Hello Andrew, Once again a well written article on what we as myeloma patients think about often, when or if to take a break from drugs.
I am a great advocate of drug holidays, and after 6 years on this myeloma journey, those holidays keep me engaged in life. Unfortunately, Revlimid works well but is not a friend of my body.
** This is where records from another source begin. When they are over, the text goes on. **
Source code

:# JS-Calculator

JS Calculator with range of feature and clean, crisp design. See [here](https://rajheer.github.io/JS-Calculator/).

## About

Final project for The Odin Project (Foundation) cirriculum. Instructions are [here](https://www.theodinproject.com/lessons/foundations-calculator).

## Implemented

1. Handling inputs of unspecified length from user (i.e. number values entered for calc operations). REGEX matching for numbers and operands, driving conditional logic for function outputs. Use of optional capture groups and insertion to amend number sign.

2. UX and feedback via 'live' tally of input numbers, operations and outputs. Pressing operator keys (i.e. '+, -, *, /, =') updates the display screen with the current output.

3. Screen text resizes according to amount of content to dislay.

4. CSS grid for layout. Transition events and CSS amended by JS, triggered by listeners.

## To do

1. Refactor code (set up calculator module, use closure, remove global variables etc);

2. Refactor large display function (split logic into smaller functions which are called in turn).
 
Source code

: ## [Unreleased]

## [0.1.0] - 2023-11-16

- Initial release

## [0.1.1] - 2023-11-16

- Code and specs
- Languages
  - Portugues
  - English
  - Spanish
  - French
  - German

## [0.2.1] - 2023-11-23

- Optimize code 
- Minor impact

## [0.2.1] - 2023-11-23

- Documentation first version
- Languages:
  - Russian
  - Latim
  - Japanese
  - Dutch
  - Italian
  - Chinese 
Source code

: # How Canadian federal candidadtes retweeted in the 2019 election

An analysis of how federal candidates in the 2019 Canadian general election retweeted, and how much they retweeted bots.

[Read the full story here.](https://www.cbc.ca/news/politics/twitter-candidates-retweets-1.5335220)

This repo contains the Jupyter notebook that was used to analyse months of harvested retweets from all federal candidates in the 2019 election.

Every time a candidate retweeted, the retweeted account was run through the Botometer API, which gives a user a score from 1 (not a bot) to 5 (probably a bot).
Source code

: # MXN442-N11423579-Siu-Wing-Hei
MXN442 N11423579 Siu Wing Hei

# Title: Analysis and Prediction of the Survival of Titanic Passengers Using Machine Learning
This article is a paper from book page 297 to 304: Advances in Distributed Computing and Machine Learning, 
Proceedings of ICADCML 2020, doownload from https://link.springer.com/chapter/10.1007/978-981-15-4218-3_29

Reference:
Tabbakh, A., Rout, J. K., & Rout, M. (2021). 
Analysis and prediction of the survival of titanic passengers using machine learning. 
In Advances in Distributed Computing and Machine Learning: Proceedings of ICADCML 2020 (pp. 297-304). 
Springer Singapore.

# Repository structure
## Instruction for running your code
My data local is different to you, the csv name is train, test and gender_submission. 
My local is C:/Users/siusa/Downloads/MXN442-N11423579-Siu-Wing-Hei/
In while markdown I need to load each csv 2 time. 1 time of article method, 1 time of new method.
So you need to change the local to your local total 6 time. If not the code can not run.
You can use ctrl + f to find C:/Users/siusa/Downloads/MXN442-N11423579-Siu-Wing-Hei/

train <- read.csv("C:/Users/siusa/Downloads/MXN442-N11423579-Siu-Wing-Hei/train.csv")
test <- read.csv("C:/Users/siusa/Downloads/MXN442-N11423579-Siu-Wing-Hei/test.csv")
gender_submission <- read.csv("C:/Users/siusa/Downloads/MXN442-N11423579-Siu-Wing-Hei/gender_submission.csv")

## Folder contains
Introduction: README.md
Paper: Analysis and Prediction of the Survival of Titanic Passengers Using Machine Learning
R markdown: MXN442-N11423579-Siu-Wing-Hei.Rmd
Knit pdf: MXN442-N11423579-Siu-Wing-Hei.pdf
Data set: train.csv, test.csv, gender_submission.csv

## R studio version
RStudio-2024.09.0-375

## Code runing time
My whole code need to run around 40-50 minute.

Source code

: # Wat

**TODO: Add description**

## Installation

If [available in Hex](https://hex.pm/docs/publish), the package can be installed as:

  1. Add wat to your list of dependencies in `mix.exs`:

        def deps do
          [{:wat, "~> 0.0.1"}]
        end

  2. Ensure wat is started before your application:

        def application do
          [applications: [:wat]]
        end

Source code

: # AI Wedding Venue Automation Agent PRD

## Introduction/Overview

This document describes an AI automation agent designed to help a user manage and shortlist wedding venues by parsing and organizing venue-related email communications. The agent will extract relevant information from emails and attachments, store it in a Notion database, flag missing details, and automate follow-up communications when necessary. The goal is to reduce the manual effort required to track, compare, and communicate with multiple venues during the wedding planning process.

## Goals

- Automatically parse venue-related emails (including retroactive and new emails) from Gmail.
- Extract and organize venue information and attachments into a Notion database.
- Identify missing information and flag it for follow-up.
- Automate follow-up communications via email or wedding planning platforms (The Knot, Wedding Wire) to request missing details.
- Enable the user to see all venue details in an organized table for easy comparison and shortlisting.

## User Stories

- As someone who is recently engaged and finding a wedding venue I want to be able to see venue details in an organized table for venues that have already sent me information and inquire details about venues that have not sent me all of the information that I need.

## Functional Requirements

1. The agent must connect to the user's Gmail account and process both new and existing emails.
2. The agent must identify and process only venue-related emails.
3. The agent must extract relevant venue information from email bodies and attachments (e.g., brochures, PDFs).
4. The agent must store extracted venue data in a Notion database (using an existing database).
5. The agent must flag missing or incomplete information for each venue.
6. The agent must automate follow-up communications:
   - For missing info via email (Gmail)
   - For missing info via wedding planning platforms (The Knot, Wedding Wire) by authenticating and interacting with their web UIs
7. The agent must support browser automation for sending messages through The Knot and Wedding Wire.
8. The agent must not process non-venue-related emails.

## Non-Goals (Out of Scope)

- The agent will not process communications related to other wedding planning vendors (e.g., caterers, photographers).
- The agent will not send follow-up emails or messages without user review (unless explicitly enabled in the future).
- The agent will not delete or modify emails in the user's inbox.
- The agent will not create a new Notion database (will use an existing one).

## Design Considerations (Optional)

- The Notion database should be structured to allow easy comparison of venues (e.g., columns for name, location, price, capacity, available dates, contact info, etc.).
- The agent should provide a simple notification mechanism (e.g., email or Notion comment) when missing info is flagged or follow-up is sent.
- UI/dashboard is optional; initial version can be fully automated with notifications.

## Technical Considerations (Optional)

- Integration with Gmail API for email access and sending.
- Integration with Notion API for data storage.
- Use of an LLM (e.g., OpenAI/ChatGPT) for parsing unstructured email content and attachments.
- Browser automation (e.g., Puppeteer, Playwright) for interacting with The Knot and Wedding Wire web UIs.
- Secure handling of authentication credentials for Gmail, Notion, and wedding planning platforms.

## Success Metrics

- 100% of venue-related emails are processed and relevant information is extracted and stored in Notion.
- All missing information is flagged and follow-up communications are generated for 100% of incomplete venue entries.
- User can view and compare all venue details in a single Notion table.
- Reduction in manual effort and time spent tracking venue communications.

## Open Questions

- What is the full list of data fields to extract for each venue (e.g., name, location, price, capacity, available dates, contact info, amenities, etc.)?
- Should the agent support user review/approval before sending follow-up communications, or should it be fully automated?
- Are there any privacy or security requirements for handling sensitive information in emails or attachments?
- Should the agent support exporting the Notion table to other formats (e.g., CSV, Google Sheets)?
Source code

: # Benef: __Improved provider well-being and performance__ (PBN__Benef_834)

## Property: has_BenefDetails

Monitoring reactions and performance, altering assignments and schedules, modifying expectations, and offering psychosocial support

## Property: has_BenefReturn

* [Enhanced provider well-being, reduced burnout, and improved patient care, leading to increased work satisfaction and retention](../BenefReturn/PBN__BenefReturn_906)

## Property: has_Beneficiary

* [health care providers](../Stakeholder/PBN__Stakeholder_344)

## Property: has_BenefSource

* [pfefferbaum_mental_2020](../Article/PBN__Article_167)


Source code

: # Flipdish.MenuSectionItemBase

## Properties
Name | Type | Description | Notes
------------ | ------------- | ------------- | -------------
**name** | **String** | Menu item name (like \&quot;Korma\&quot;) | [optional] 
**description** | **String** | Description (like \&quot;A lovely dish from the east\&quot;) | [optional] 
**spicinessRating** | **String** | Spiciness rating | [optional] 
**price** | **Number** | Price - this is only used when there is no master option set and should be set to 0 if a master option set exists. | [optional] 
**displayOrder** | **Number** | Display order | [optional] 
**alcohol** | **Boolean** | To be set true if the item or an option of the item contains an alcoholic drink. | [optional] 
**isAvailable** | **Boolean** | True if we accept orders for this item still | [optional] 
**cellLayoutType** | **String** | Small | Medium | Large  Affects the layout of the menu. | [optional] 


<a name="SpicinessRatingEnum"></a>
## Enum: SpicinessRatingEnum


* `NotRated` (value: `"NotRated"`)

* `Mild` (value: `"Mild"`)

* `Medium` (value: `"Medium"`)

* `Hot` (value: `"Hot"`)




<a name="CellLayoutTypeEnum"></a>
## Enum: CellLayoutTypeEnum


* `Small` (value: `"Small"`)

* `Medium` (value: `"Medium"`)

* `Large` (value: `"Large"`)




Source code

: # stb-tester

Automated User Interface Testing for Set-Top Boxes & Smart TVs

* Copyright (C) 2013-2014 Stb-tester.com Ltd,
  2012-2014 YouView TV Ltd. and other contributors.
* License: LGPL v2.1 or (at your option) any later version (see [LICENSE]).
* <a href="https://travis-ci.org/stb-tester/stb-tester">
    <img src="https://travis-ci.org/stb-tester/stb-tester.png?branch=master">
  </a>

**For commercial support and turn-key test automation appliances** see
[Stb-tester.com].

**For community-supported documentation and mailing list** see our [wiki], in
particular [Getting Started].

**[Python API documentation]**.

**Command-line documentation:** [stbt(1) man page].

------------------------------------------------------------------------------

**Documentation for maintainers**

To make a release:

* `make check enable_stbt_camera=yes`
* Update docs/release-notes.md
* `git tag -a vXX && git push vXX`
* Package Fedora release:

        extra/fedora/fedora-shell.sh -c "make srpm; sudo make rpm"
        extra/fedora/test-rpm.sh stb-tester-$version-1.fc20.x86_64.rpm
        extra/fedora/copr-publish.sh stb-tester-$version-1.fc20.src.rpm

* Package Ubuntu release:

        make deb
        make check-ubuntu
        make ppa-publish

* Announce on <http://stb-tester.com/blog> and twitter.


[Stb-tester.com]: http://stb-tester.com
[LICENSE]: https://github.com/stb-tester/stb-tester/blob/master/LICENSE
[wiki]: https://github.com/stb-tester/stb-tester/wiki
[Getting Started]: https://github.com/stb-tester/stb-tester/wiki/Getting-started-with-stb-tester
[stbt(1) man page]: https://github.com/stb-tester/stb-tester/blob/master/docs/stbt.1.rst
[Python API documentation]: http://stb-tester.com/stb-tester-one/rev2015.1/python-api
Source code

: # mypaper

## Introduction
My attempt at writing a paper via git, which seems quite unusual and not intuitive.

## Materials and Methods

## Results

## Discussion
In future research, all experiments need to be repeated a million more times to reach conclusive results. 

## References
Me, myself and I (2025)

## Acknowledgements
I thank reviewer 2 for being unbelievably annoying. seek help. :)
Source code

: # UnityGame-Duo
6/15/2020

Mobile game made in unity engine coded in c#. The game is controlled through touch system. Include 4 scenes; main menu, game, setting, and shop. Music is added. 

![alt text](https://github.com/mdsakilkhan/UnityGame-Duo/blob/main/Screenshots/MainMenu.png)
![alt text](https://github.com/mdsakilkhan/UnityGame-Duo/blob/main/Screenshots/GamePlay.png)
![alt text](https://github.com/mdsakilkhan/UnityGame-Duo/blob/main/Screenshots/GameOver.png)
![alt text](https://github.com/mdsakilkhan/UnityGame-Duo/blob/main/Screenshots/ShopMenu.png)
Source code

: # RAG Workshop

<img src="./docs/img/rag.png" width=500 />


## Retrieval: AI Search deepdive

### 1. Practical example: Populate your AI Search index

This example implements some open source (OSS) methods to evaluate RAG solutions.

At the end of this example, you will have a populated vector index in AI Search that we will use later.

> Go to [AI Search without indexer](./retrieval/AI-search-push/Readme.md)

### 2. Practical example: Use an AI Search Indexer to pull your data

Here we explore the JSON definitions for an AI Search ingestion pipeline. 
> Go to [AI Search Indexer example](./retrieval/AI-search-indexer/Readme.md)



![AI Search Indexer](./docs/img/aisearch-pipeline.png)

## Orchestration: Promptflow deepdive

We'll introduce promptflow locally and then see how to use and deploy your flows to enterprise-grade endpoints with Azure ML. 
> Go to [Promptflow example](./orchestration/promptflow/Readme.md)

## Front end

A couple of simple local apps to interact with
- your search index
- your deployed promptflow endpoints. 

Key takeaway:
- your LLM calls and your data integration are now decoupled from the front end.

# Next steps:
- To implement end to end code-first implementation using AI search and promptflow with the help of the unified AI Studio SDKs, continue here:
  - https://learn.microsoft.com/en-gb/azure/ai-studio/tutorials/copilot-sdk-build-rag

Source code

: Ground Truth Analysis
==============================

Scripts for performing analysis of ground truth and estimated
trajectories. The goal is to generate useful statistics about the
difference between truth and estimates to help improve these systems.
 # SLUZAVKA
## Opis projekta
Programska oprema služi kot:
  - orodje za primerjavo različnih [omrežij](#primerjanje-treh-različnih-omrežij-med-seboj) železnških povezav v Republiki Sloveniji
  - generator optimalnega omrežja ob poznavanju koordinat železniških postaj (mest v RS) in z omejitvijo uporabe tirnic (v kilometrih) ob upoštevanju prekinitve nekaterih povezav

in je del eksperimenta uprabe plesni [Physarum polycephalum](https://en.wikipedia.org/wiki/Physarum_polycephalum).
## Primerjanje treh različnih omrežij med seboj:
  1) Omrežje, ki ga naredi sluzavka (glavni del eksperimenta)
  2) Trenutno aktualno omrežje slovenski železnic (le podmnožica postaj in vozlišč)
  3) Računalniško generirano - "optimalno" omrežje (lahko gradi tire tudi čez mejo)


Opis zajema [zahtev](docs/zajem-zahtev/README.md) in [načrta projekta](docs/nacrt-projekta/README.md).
Sometimes, I think of time away from drugs not as "taking the plunge", but a graceful dive to try a different stroke. Take care,
Maureen
Andrew,
Kudos on a well written article. I made that same decision shortly after six months of RVD, radiation, followed by an autologous transplant. Even though my numbers where not ideal, my immunoglobulins results above normal,
IgG 2192 mg/dL 700-1600 mg/dL
IgA <50 mg/dL 70-400 mg/dL
IgM <25 mg/dL 40-230 mg/dL
Kappa Quant Free Light Chains 82.34 mg/L 3.30-19.40 mg/L
Lambda Quant Free Light Chains 4.05 mg/L 5.71-26.30 mg/L
Kappa/Lambda Quan Free Light Chain Ratio 20.33 0.26-1.62
Add to that other factors, I chose to go naked. I watch what I eat and exercise as much as I can. Always in the back of mind, is this an exercise pain or a myeloma pain.
As my private oncologist said, one can die from the treatment as well as the disease. Unfortunately, you have to choose your poison.